This is a guest post by Vinayak Uppal (previously an economist in South Sudan, more recently at DFID India, soon to be OPM), summing up the recent debates between heavyweight economists Amartya Sen and Jagdish Bhagwati. He would opt for reading Bhagwati if you had to pick only one.
“Is there some action a government of India could take that would lead the Indian economy to grow like Indonesia's...If so, what, exactly? ...The consequences for human welfare involved in questions like these are simply staggering: Once one starts to think about them, it is hard to think about anything else.”
Thinking about India is precisely what some of India’s best-known economists have been doing. An Uncertain Glory, written by Amartya Sen and long time collaborator, Jean Dreze, and India’s Tryst With Destiny by Jagdish Bhagwati and Arvind Panagriya are two recent books that put the spotlight on Indian development.
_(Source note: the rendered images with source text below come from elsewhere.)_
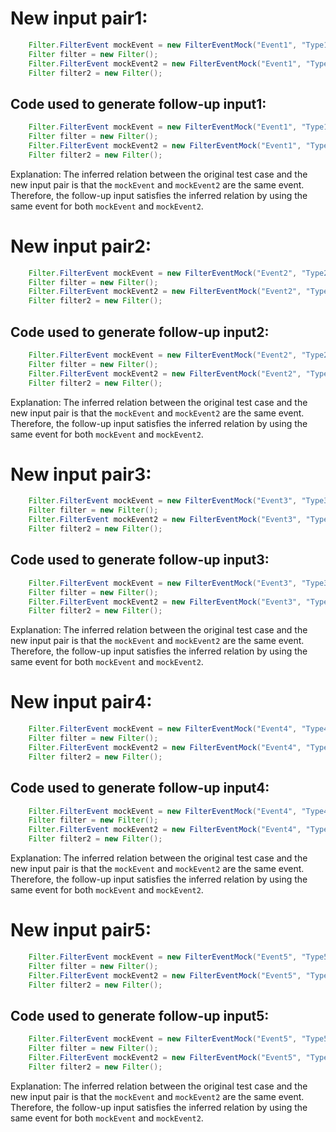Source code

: # New input pair1:
```java
    Filter.FilterEvent mockEvent = new FilterEventMock("Event1", "Type1", "Description1");
    Filter filter = new Filter();
    Filter.FilterEvent mockEvent2 = new FilterEventMock("Event1", "Type1", "Description1");
    Filter filter2 = new Filter();
```
## Code used to generate follow-up input1:
```java
    Filter.FilterEvent mockEvent = new FilterEventMock("Event1", "Type1", "Description1");
    Filter filter = new Filter();
    Filter.FilterEvent mockEvent2 = new FilterEventMock("Event1", "Type1", "Description1");
    Filter filter2 = new Filter();
```
Explanation: The inferred relation between the original test case and the new input pair is that the `mockEvent` and `mockEvent2` are the same event. Therefore, the follow-up input satisfies the inferred relation by using the same event for both `mockEvent` and `mockEvent2`.

# New input pair2:
```java
    Filter.FilterEvent mockEvent = new FilterEventMock("Event2", "Type2", "Description2");
    Filter filter = new Filter();
    Filter.FilterEvent mockEvent2 = new FilterEventMock("Event2", "Type2", "Description2");
    Filter filter2 = new Filter();
```
## Code used to generate follow-up input2:
```java
    Filter.FilterEvent mockEvent = new FilterEventMock("Event2", "Type2", "Description2");
    Filter filter = new Filter();
    Filter.FilterEvent mockEvent2 = new FilterEventMock("Event2", "Type2", "Description2");
    Filter filter2 = new Filter();
```
Explanation: The inferred relation between the original test case and the new input pair is that the `mockEvent` and `mockEvent2` are the same event. Therefore, the follow-up input satisfies the inferred relation by using the same event for both `mockEvent` and `mockEvent2`.

# New input pair3:
```java
    Filter.FilterEvent mockEvent = new FilterEventMock("Event3", "Type3", "Description3");
    Filter filter = new Filter();
    Filter.FilterEvent mockEvent2 = new FilterEventMock("Event3", "Type3", "Description3");
    Filter filter2 = new Filter();
```
## Code used to generate follow-up input3:
```java
    Filter.FilterEvent mockEvent = new FilterEventMock("Event3", "Type3", "Description3");
    Filter filter = new Filter();
    Filter.FilterEvent mockEvent2 = new FilterEventMock("Event3", "Type3", "Description3");
    Filter filter2 = new Filter();
```
Explanation: The inferred relation between the original test case and the new input pair is that the `mockEvent` and `mockEvent2` are the same event. Therefore, the follow-up input satisfies the inferred relation by using the same event for both `mockEvent` and `mockEvent2`.

# New input pair4:
```java
    Filter.FilterEvent mockEvent = new FilterEventMock("Event4", "Type4", "Description4");
    Filter filter = new Filter();
    Filter.FilterEvent mockEvent2 = new FilterEventMock("Event4", "Type4", "Description4");
    Filter filter2 = new Filter();
```
## Code used to generate follow-up input4:
```java
    Filter.FilterEvent mockEvent = new FilterEventMock("Event4", "Type4", "Description4");
    Filter filter = new Filter();
    Filter.FilterEvent mockEvent2 = new FilterEventMock("Event4", "Type4", "Description4");
    Filter filter2 = new Filter();
```
Explanation: The inferred relation between the original test case and the new input pair is that the `mockEvent` and `mockEvent2` are the same event. Therefore, the follow-up input satisfies the inferred relation by using the same event for both `mockEvent` and `mockEvent2`.

# New input pair5:
```java
    Filter.FilterEvent mockEvent = new FilterEventMock("Event5", "Type5", "Description5");
    Filter filter = new Filter();
    Filter.FilterEvent mockEvent2 = new FilterEventMock("Event5", "Type5", "Description5");
    Filter filter2 = new Filter();
```
## Code used to generate follow-up input5:
```java
    Filter.FilterEvent mockEvent = new FilterEventMock("Event5", "Type5", "Description5");
    Filter filter = new Filter();
    Filter.FilterEvent mockEvent2 = new FilterEventMock("Event5", "Type5", "Description5");
    Filter filter2 = new Filter();
```
Explanation: The inferred relation between the original test case and the new input pair is that the `mockEvent` and `mockEvent2` are the same event. Therefore, the follow-up input satisfies the inferred relation by using the same event for both `mockEvent` and `mockEvent2`.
Economists, even global leaders such as these, rarely make mainstream headlines. The last few weeks however have seen regular updates to an increasingly acrimonious, personal and bitter spat, being played out in op-eds, letters, interviews and talks all over the world, increasingly with strong political overtones.
So what are they saying, and what is the disagreement over?
Sen argues that India under-performs significantly in a variety of social indicators. It therefore needs to focus on building human capital like health and education first, with such services (largely) provided by the State rather than viewing growth as an end in itself.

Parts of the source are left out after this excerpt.